The exact behavior and smoothness will vary between machines and NLEs. E.g, the same codecs on an x86 2019 iMac 27 or x86 MacBook Pro 16 might be smoother than the iMac Pro since those machines have a recent version of Intel's Quick Sync accelerator. However they are still not nearly as smooth as the M1 Max.

That said, there are some codecs such as the DJI 5120x2700 29.97 fps 8-bit 4:2:0 which is a bit laggy even on the M1 Max.
Bartbo's Avatar
Bartbo replied the topic: #119445 14 Mar 2022 19:16
Hi Joema, thanks again.Your reply let me to further dive into all these codecs and as far I understand (from several YouTubers) "the way to go" on the Sony A7SIII is XAVC-S (H264), since the other codecs lack some options like filming in 100fps and such. 

But the most important thing I hear from you is that you can edit these H264-files without proxies and pretty "smooth" with an M1 Max machine.
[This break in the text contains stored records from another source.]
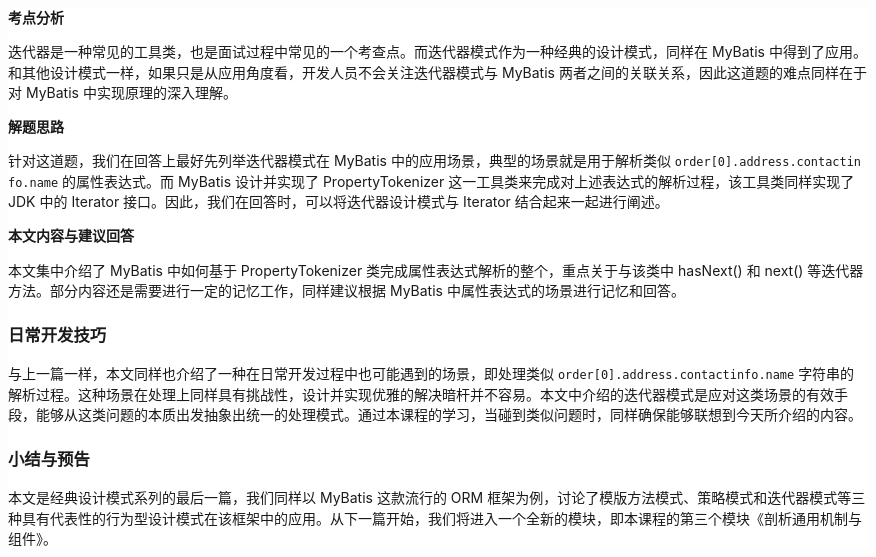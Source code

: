 **考点分析**

迭代器是一种常见的工具类，也是面试过程中常见的一个考查点。而迭代器模式作为一种经典的设计模式，同样在 MyBatis
中得到了应用。和其他设计模式一样，如果只是从应用角度看，开发人员不会关注迭代器模式与 MyBatis 两者之间的关联关系，因此这道题的难点同样在于对
MyBatis 中实现原理的深入理解。

**解题思路**

针对这道题，我们在回答上最好先列举迭代器模式在 MyBatis 中的应用场景，典型的场景就是用于解析类似
`order[0].address.contactinfo.name` 的属性表达式。而 MyBatis 设计并实现了 PropertyTokenizer
这一工具类来完成对上述表达式的解析过程，该工具类同样实现了 JDK 中的 Iterator 接口。因此，我们在回答时，可以将迭代器设计模式与
Iterator 结合起来一起进行阐述。

**本文内容与建议回答**

本文集中介绍了 MyBatis 中如何基于 PropertyTokenizer 类完成属性表达式解析的整个，重点关于与该类中 hasNext() 和
next() 等迭代器方法。部分内容还是需要进行一定的记忆工作，同样建议根据 MyBatis 中属性表达式的场景进行记忆和回答。

### 日常开发技巧

与上一篇一样，本文同样也介绍了一种在日常开发过程中也可能遇到的场景，即处理类似 `order[0].address.contactinfo.name`
字符串的解析过程。这种场景在处理上同样具有挑战性，设计并实现优雅的解决暗杆并不容易。本文中介绍的迭代器模式是应对这类场景的有效手段，能够从这类问题的本质出发抽象出统一的处理模式。通过本课程的学习，当碰到类似问题时，同样确保能够联想到今天所介绍的内容。

### 小结与预告

本文是经典设计模式系列的最后一篇，我们同样以 MyBatis 这款流行的 ORM
框架为例，讨论了模版方法模式、策略模式和迭代器模式等三种具有代表性的行为型设计模式在该框架中的应用。从下一篇开始，我们将进入一个全新的模块，即本课程的第三个模块《剖析通用机制与组件》。

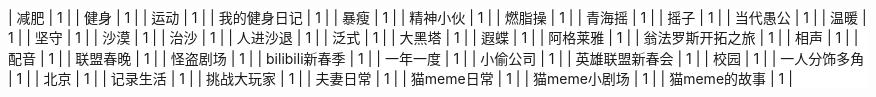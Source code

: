 | 减肥 | 1 |
| 健身 | 1 |
| 运动 | 1 |
| 我的健身日记 | 1 |
| 暴瘦 | 1 |
| 精神小伙 | 1 |
| 燃脂操 | 1 |
| 青海摇 | 1 |
| 摇子 | 1 |
| 当代愚公 | 1 |
| 温暖 | 1 |
| 坚守 | 1 |
| 沙漠 | 1 |
| 治沙 | 1 |
| 人进沙退 | 1 |
| 泛式 | 1 |
| 大黑塔 | 1 |
| 遐蝶 | 1 |
| 阿格莱雅 | 1 |
| 翁法罗斯开拓之旅 | 1 |
| 相声 | 1 |
| 配音 | 1 |
| 联盟春晚 | 1 |
| 怪盗剧场 | 1 |
| bilibili新春季 | 1 |
| 一年一度 | 1 |
| 小偷公司 | 1 |
| 英雄联盟新春会 | 1 |
| 校园 | 1 |
| 一人分饰多角 | 1 |
| 北京 | 1 |
| 记录生活 | 1 |
| 挑战大玩家 | 1 |
| 夫妻日常 | 1 |
| 猫meme日常 | 1 |
| 猫meme小剧场 | 1 |
| 猫meme的故事 | 1 |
I was thinking on ordering the Mac Studio M1 Max 32-core with 64GB. Does that equal or even top the MacBook Pro 16 you used? Thank again for all the effort you took to help me!
Albo's Avatar
Albo replied the topic: #119446 14 Mar 2022 19:20
Since we are mentioning GB.
I am working with 1080 and maybe and not often with 2K.
I am planning on ordering the 32GB M1 Max version which I think should be more than enough for my needs.
Right ?
joema's Avatar
joema replied the topic: #119447 14 Mar 2022 19:36

Hi Joema, thanks again.Your reply let me to further dive into all these codecs and as far I understand (from several YouTubers) "the way to go" on the Sony A7SIII is XAVC-S (H264), since the other codecs lack some options like filming in 100fps and such.

If you need native 120 fps, yes XAVC S-I will not do that. However for all other cases my preference is XAVC S-I because it's smoother to edit, even on the M1 Max. I never know if my material will be edited on an M1 Max or somebody else on the post production team might use a regular machine. However the M1 Max is smooth enough on 4k/23.98 10-bit 4:2:2 XAVC-S and XAVC-HS that you can generally get by without proxies, at least for single-cam material. 
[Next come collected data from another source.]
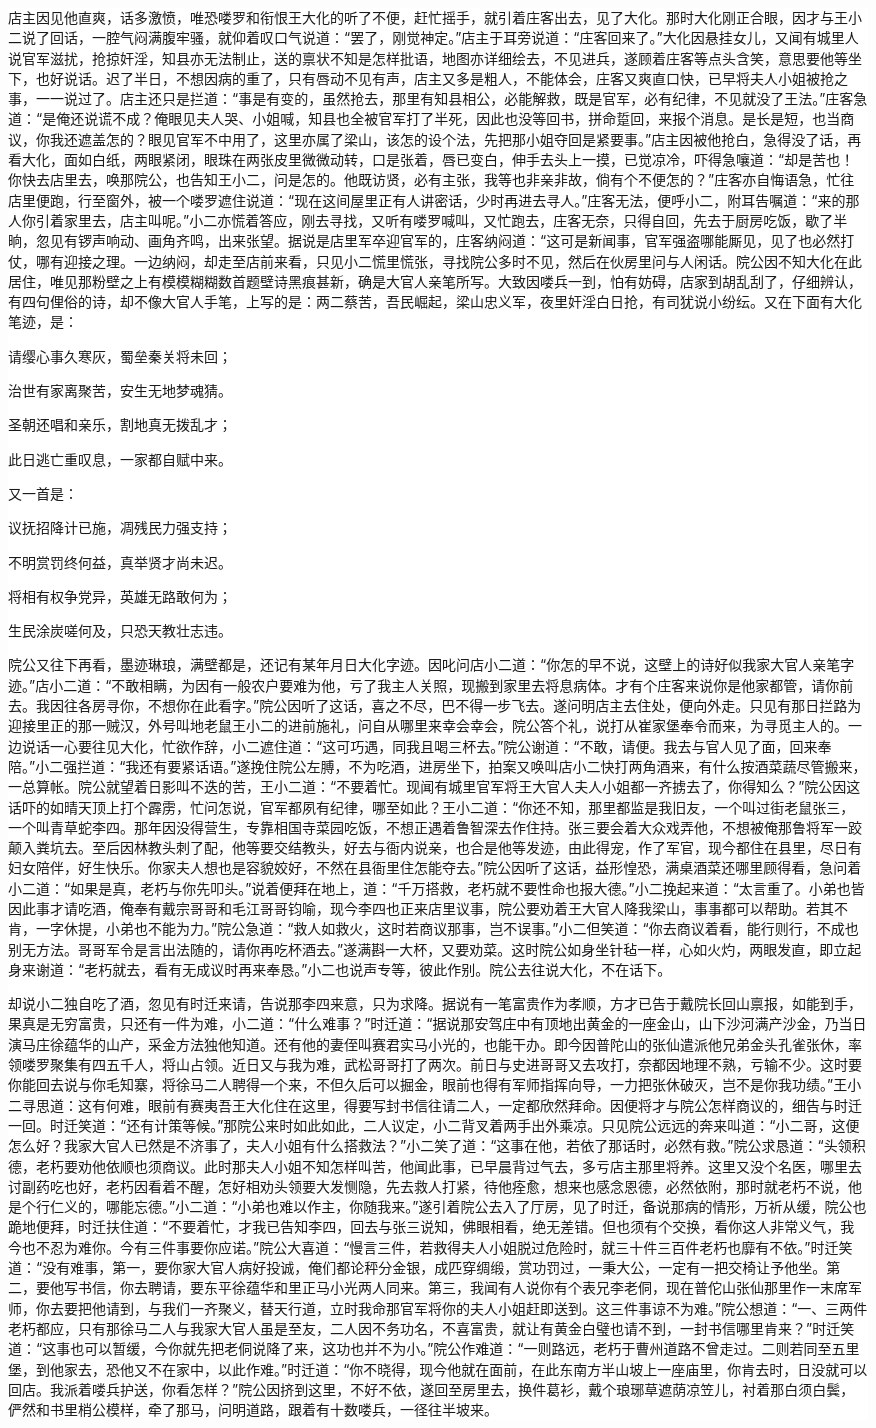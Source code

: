 店主因见他直爽，话多激愤，唯恐喽罗和衔恨王大化的听了不便，赶忙摇手，就引着庄客出去，见了大化。那时大化刚正合眼，因才与王小二说了回话，一腔气闷满腹牢骚，就仰着叹口气说道：“罢了，刚觉神定。”店主于耳旁说道：“庄客回来了。”大化因悬挂女儿，又闻有城里人说官军滋扰，抢掠奸淫，知县亦无法制止，送的禀状不知是怎样批语，地图亦详细绘去，不见进兵，遂顾着庄客等点头含笑，意思要他等坐下，也好说话。迟了半日，不想因病的重了，只有唇动不见有声，店主又多是粗人，不能体会，庄客又爽直口快，已早将夫人小姐被抢之事，一一说过了。店主还只是拦道：“事是有变的，虽然抢去，那里有知县相公，必能解救，既是官军，必有纪律，不见就没了王法。”庄客急道：“是俺还说谎不成？俺眼见夫人哭、小姐喊，知县也全被官军打了半死，因此也没等回书，拼命踅回，来报个消息。是长是短，也当商议，你我还遮盖怎的？眼见官军不中用了，这里亦属了梁山，该怎的设个法，先把那小姐夺回是紧要事。”店主因被他抢白，急得没了话，再看大化，面如白纸，两眼紧闭，眼珠在两张皮里微微动转，口是张着，唇已变白，伸手去头上一摸，已觉凉冷，吓得急嚷道：“却是苦也！你快去店里去，唤那院公，也告知王小二，问是怎的。他既访贤，必有主张，我等也非亲非故，倘有个不便怎的？”庄客亦自悔语急，忙往店里便跑，行至窗外，被一个喽罗遮住说道：“现在这间屋里正有人讲密话，少时再进去寻人。”庄客无法，便呼小二，附耳告嘱道：“来的那人你引着家里去，店主叫呢。”小二亦慌着答应，刚去寻找，又听有喽罗喊叫，又忙跑去，庄客无奈，只得自回，先去于厨房吃饭，歇了半晌，忽见有锣声响动、画角齐鸣，出来张望。据说是店里军卒迎官军的，庄客纳闷道：“这可是新闻事，官军强盗哪能厮见，见了也必然打仗，哪有迎接之理。一边纳闷，却走至店前来看，只见小二慌里慌张，寻找院公多时不见，然后在伙房里问与人闲话。院公因不知大化在此居住，唯见那粉壁之上有模模糊糊数首题壁诗黑痕甚新，确是大官人亲笔所写。大致因喽兵一到，怕有妨碍，店家到胡乱刮了，仔细辨认，有四句俚俗的诗，却不像大官人手笔，上写的是：两二蔡苦，吾民崛起，梁山忠义军，夜里奸淫白日抢，有司犹说小纷纭。又在下面有大化笔迹，是：  

请缨心事久寒灰，蜀垒秦关将未回；  

治世有家离聚苦，安生无地梦魂猜。  

圣朝还唱和亲乐，割地真无拨乱才；  

此日逃亡重叹息，一家都自赋中来。  

又一首是：  

议抚招降计已施，凋残民力强支持；  

不明赏罚终何益，真举贤才尚未迟。  

将相有权争党异，英雄无路敢何为；  

生民涂炭嗟何及，只恐天教壮志违。  

院公又往下再看，墨迹琳琅，满壁都是，还记有某年月日大化字迹。因叱问店小二道：“你怎的早不说，这壁上的诗好似我家大官人亲笔字迹。”店小二道：“不敢相瞒，为因有一般农户要难为他，亏了我主人关照，现搬到家里去将息病体。才有个庄客来说你是他家都管，请你前去。我因往各房寻你，不想你在此看字。”院公因听了这话，喜之不尽，巴不得一步飞去。遂问明店主去住处，便向外走。只见有那日拦路为迎接里正的那一贼汉，外号叫地老鼠王小二的进前施礼，问自从哪里来幸会幸会，院公答个礼，说打从崔家堡奉令而来，为寻觅主人的。一边说话一心要往见大化，忙欲作辞，小二遮住道：“这可巧遇，同我且喝三杯去。”院公谢道：“不敢，请便。我去与官人见了面，回来奉陪。”小二强拦道：“我还有要紧话语。”遂挽住院公左膊，不为吃酒，进房坐下，拍案又唤叫店小二快打两角酒来，有什么按酒菜蔬尽管搬来，一总算帐。院公就望着日影叫不迭的苦，王小二道：“不要着忙。现闻有城里官军将王大官人夫人小姐都一齐掳去了，你得知么？”院公因这话吓的如晴天顶上打个霹雳，忙问怎说，官军都夙有纪律，哪至如此？王小二道：“你还不知，那里都监是我旧友，一个叫过街老鼠张三，一个叫青草蛇李四。那年因没得营生，专靠相国寺菜园吃饭，不想正遇着鲁智深去作住持。张三要会着大众戏弄他，不想被俺那鲁将军一跤颠入粪坑去。至后因林教头刺了配，他等要交结教头，好去与衙内说亲，也合是他等发迹，由此得宠，作了军官，现今都住在县里，尽日有妇女陪伴，好生快乐。你家夫人想也是容貌姣好，不然在县衙里住怎能夺去。”院公因听了这话，益形惶恐，满桌酒菜还哪里顾得看，急问着小二道：“如果是真，老朽与你先叩头。”说着便拜在地上，道：“千万搭救，老朽就不要性命也报大德。”小二挽起来道：“太言重了。小弟也皆因此事才请吃酒，俺奉有戴宗哥哥和毛江哥哥钧喻，现今李四也正来店里议事，院公要劝着王大官人降我梁山，事事都可以帮助。若其不肯，一字休提，小弟也不能为力。”院公急道：“救人如救火，这时若商议那事，岂不误事。”小二但笑道：“你去商议着看，能行则行，不成也别无方法。哥哥军令是言出法随的，请你再吃杯酒去。”遂满斟一大杯，又要劝菜。这时院公如身坐针毡一样，心如火灼，两眼发直，即立起身来谢道：“老朽就去，看有无成议时再来奉恳。”小二也说声专等，彼此作别。院公去往说大化，不在话下。  

却说小二独自吃了酒，忽见有时迁来请，告说那李四来意，只为求降。据说有一笔富贵作为孝顺，方才已告于戴院长回山禀报，如能到手，果真是无穷富贵，只还有一件为难，小二道：“什么难事？”时迁道：“据说那安驾庄中有顶地出黄金的一座金山，山下沙河满产沙金，乃当日演马庄徐蕴华的山产，采金方法独他知道。还有他的妻侄叫赛君实马小光的，也能干办。即今因普陀山的张仙遣派他兄弟金头孔雀张休，率领喽罗聚集有四五千人，将山占领。近日又与我为难，武松哥哥打了两次。前日与史进哥哥又去攻打，奈都因地理不熟，亏输不少。这时要你能回去说与你毛知寨，将徐马二人聘得一个来，不但久后可以掘金，眼前也得有军师指挥向导，一力把张休破灭，岂不是你我功绩。”王小二寻思道：这有何难，眼前有赛夷吾王大化住在这里，得要写封书信往请二人，一定都欣然拜命。因便将才与院公怎样商议的，细告与时迁一回。时迁笑道：“还有计策等候。”那院公来时如此如此，二人议定，小二背叉着两手出外乘凉。只见院公远远的奔来叫道：“小二哥，这便怎么好？我家大官人已然是不济事了，夫人小姐有什么搭救法？”小二笑了道：“这事在他，若依了那话时，必然有救。”院公求恳道：“头领积德，老朽要劝他依顺也须商议。此时那夫人小姐不知怎样叫苦，他闻此事，已早晨背过气去，多亏店主那里将养。这里又没个名医，哪里去讨副药吃也好，老朽因看着不醒，怎好相劝头领要大发恻隐，先去救人打紧，待他痊愈，想来也感念恩德，必然依附，那时就老朽不说，他是个行仁义的，哪能忘德。”小二道：“小弟也难以作主，你随我来。”遂引着院公去入了厅房，见了时迁，备说那病的情形，万祈从缓，院公也跪地便拜，时迁扶住道：“不要着忙，才我已告知李四，回去与张三说知，佛眼相看，绝无差错。但也须有个交换，看你这人非常义气，我今也不忍为难你。今有三件事要你应诺。”院公大喜道：“慢言三件，若救得夫人小姐脱过危险时，就三十件三百件老朽也靡有不依。”时迁笑道：“没有难事，第一，要你家大官人病好投诚，俺们都论秤分金银，成匹穿绸缎，赏功罚过，一秉大公，一定有一把交椅让予他坐。第二，要他写书信，你去聘请，要东平徐蕴华和里正马小光两人同来。第三，我闻有人说你有个表兄李老侗，现在普佗山张仙那里作一末席军师，你去要把他请到，与我们一齐聚义，替天行道，立时我命那官军将你的夫人小姐赶即送到。这三件事谅不为难。”院公想道：“一、三两件老朽都应，只有那徐马二人与我家大官人虽是至友，二人因不务功名，不喜富贵，就让有黄金白璧也请不到，一封书信哪里肯来？”时迁笑道：“这事也可以暂缓，今你就先把老侗说降了来，这功也并不为小。”院公作难道：“一则路远，老朽于曹州道路不曾走过。二则若同至五里堡，到他家去，恐他又不在家中，以此作难。”时迁道：“你不晓得，现今他就在面前，在此东南方半山坡上一座庙里，你肯去时，日没就可以回店。我派着喽兵护送，你看怎样？”院公因挤到这里，不好不依，遂回至房里去，换件葛衫，戴个琅琊草遮荫凉笠儿，衬着那白须白鬓，俨然和书里梢公模样，牵了那马，问明道路，跟着有十数喽兵，一径往半坡来。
..But the most important thing I hear from you is that you can edit these H264-files without proxies and pretty "smooth" with an M1 Max machine. I was thinking on ordering the Mac Studio M1 Max 32-core with 64GB. Does that equal or even top the MacBook Pro 16 you used?...

That should be about equal to the M1 Max on the MacBook Pro 16, but 3rd-party benchmarks are not yet available. In about 5 weeks I will have an M1 Ultra Mac Studio and test it then vs the other machines.
joema's Avatar
joema replied the topic: #119448 14 Mar 2022 19:42

Since we are mentioning GB.
I am working with 1080 and maybe and not often with 2K.
I am planning on ordering the 32GB M1 Max version which I think should be more than enough for my needs.
Right ?

If you are working with 1080p, almost any recent x86 Mac should handle that. But increasingly 4k is the production standard, even if distribution is mostly 1080p. It's possible over the several-year-life of a new machine, that trend will increase. An M1 Max (whether MacBook Pro or Mac Studio) should be able to handle most variants of single-cam 4k H264 and HEVC 4k without proxies, should that need arise. Even the regular M1 and M1 Pro can handle much of that.
Albo's Avatar
Albo replied the topic: #119449 14 Mar 2022 19:51
Thank you Joema,
I can do most of my work on an iMac mid-2017.
I am at the point where rendering and working with a few apps photo and vector slows it down quite a lot.
I was looking at the mac mini but only 16GB. Might as well upgrade to mac Studio.
I will indeed be working in 2K and distribute in 1080.